Vorläufige Lebensbilanz des kultigen Loudon Wainwright III

Vorläufige Lebensbilanz des kultigen Loudon Wainwright III

Mehr als zwei Dutzend Langspielplatten hat der gute Mann inzwischen unters Musikvolk gebracht. Stets mischen sich Scherz, Satire, Ironie und tiefere Bedeutung in den Songs. Sentimental bekennt Loudon Wainwright III im Titelsong seines neuen Albums „Lifetime Achievement“ als größte Errungenschaft betrachte er, die Liebe seiner Angebeteten „gewonnen“ zu haben. In „One Wish“ listet er a capella alle Wünsche auf, die man im Leben frei haben sollte. In „Island“ singt er das Hohelied auf die Familie. Ziemlich frivol reimt er in „I Been“ das Geständnis „I’m fussin’ and frettin’“ mit dem Bekenntnis „I’m underpants wettin’“. Völlig ironiefrei sinniert er in „How Old Is 75?“ auch darüber, dass man mit Gott keine Verträge abschließen kann. Betörendstes Stück überhaupt ist dann das Liebeslied „It Takes 2“ mit seinem hinreißend begleitenden Akkordeon.

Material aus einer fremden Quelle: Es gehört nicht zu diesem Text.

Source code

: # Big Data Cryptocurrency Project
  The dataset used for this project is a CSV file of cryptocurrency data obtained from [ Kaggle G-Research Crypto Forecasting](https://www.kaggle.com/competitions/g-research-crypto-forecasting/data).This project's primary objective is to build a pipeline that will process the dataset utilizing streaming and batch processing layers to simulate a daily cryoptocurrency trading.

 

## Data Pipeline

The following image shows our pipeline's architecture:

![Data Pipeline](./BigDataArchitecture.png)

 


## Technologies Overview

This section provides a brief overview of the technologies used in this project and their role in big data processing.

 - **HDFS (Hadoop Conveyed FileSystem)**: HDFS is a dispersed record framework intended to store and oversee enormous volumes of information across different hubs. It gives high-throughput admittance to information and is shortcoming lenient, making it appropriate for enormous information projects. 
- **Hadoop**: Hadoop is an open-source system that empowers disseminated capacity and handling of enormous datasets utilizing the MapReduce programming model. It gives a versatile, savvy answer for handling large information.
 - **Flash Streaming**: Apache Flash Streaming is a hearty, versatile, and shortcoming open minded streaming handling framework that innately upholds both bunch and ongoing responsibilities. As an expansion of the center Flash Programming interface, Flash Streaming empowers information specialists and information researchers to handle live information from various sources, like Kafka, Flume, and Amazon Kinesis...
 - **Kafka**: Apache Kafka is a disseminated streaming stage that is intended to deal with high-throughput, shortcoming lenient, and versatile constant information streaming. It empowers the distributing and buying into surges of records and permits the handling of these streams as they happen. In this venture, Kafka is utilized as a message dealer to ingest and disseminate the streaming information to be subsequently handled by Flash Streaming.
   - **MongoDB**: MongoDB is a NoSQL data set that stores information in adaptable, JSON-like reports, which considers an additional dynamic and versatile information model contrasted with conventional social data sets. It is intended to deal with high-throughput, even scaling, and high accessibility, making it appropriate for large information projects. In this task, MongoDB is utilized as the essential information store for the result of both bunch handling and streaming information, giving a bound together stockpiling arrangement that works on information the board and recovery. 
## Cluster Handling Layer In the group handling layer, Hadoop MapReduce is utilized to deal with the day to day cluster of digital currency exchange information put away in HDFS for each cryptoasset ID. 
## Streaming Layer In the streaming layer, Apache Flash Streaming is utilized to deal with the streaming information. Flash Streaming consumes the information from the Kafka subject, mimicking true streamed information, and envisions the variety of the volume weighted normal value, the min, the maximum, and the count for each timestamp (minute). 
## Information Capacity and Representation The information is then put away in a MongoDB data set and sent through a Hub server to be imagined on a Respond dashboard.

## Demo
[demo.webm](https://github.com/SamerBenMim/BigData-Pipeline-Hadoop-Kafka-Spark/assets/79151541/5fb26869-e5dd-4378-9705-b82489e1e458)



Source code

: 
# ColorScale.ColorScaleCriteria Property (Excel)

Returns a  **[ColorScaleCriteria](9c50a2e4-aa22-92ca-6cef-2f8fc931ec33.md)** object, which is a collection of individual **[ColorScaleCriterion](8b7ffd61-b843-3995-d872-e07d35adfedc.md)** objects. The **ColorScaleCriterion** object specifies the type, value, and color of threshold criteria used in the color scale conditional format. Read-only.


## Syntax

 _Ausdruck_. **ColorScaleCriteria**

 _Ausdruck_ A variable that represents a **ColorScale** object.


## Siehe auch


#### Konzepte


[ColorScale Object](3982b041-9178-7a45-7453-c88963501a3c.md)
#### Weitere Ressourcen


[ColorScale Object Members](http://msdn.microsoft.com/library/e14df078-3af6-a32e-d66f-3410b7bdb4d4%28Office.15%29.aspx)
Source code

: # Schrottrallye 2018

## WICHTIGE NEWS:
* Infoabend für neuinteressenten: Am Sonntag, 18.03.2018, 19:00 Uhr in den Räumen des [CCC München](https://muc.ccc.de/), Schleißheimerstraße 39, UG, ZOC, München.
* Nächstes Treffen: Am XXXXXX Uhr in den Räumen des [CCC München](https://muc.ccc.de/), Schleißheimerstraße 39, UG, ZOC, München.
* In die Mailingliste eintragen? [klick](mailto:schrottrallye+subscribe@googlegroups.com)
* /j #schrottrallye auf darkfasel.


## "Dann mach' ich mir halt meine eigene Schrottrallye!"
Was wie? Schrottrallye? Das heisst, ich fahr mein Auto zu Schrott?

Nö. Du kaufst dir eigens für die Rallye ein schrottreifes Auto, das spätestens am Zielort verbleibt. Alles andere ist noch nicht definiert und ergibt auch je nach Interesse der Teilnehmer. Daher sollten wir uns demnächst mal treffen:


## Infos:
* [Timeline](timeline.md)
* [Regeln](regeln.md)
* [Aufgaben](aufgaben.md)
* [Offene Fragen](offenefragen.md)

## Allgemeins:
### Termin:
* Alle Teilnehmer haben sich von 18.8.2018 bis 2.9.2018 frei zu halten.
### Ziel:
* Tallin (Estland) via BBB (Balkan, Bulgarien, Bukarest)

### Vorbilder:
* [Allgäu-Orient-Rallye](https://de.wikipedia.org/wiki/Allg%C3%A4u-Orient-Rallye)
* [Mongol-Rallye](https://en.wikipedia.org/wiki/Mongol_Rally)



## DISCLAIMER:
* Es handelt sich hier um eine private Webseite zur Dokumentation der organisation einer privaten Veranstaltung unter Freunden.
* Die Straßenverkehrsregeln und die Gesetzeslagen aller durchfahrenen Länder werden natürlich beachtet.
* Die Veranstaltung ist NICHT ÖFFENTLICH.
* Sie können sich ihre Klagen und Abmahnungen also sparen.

Loudon III ist Kult, und er ist Oberhaupt einer musikalischen Familie. Seine Frau war die kanadische Sängerin Kate McGarrigle, die mit ihrer Schwester Anna ein Duo bildete und 2010 verstorben ist. Aus der Ehe stammen die beiden Kinder Martha und Rufus Wainwright, die beide ebenfalls Musik machen, nur eben viel erfolgreicher als ihr Dad.

Seine großen Erfolge? 1973 kommt er mit dem Titel „Dead Skunk“ auf Platz 16 in die Charts – seine einzige Platzierung. 1985 und 1986 erhält er immerhin zwei Grammy-Nominierungenund 1994 schließt der große Johnny Cash sein erstes „American Recordings“-Album mit Wainwrights „The Man Who Couldn’t Cry“ ab.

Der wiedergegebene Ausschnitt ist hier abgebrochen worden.